PROD2: Delegates got disconnected from Harness

Incident Report for Harness

Postmortem

Summary

A subset of Delegates in prod2 cluster got disconnected, causing pipeline failures for customers. It was due to an increased load on the backed database due to an ad-hoc read query.

What was the issue?

Customer delegates were disconnected and pipelines were failing.

Resolution

We cancelled the runaway query, and upscaled the database. Overall recovery took ~17 minutes, and the majority of Kubernetes delegates reconnected automatically. A few of the customers had to restart the non-kubernetes delegates.

RCA

As part of a regular operational work, we ran a read query in the database which spiked the CPU usage on the database. Unfortunately, this query was run against the primary replica, which increased query latency, resulting in some delegates getting marked disconnected.

Action Items

Enhance access control: We have a Just-In-Time read access to our database for operational tasks. We are enhancing our system to only provide access to non-primary replicas for such operations.
Enhanced resiliency: We are planning to run chaos experiments simulating db latency to improve resiliency in our delegate management sub-system against such faults.

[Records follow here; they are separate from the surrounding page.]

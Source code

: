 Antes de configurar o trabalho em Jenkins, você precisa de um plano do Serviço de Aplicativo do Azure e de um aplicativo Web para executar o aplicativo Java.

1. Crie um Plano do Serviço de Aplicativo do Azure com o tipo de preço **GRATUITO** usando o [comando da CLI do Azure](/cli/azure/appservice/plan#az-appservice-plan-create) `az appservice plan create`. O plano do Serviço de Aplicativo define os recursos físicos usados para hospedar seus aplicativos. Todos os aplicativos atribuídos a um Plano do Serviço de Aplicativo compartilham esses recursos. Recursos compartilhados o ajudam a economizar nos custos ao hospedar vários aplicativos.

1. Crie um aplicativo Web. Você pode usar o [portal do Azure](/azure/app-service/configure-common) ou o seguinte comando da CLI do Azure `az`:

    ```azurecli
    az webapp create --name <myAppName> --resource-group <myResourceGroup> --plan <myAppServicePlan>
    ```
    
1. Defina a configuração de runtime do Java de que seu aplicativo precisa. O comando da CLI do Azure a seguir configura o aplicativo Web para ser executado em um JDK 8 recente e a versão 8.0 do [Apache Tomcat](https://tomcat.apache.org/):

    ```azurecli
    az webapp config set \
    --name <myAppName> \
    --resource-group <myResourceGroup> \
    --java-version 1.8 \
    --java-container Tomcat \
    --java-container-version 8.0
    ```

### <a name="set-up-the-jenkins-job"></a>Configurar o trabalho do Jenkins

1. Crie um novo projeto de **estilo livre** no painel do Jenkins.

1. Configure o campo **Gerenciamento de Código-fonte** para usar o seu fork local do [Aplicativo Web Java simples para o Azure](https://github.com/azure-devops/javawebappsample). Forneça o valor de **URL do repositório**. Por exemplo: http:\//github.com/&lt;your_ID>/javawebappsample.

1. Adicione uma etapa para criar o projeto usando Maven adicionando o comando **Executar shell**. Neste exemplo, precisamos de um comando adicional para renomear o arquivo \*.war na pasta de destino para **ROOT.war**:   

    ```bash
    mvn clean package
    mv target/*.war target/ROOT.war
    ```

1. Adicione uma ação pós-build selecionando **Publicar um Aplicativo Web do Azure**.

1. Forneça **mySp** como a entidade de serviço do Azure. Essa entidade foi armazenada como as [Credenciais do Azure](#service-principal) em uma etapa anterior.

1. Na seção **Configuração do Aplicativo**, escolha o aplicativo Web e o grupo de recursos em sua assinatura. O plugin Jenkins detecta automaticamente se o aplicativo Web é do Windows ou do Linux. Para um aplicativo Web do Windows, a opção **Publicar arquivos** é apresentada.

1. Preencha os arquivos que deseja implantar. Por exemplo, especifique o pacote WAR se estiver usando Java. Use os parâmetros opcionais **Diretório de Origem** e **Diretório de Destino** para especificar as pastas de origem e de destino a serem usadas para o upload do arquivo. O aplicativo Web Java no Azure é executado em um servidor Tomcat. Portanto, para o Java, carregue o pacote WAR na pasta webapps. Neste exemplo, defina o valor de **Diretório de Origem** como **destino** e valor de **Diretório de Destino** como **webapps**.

Posted Jan 27, 2025 - 14:16 PST

Resolved

All delegate connectivity is resumed. Detailed RCA will follow soon.

Posted Jan 21, 2025 - 03:21 PST

Identified

We have identified a potential cause of the service issues and are working hard to address it. Please continue to monitor this page for updates.

Posted Jan 21, 2025 - 03:10 PST

Investigating

Few delegates got disconnected from Harness

Posted Jan 21, 2025 - 02:45 PST

This incident affected: Prod 2 (Continuous Delivery (CD) - FirstGen - EOS, Continuous Delivery - Next Generation (CDNG), Continuous Integration Enterprise(CIE) - Self Hosted Runners, Continuous Integration Enterprise(CIE) - Mac Cloud Builds, Continuous Integration Enterprise(CIE) - Windows Cloud Builds, Continuous Integration Enterprise(CIE) - Linux Cloud Builds, Security Testing Orchestration (STO)).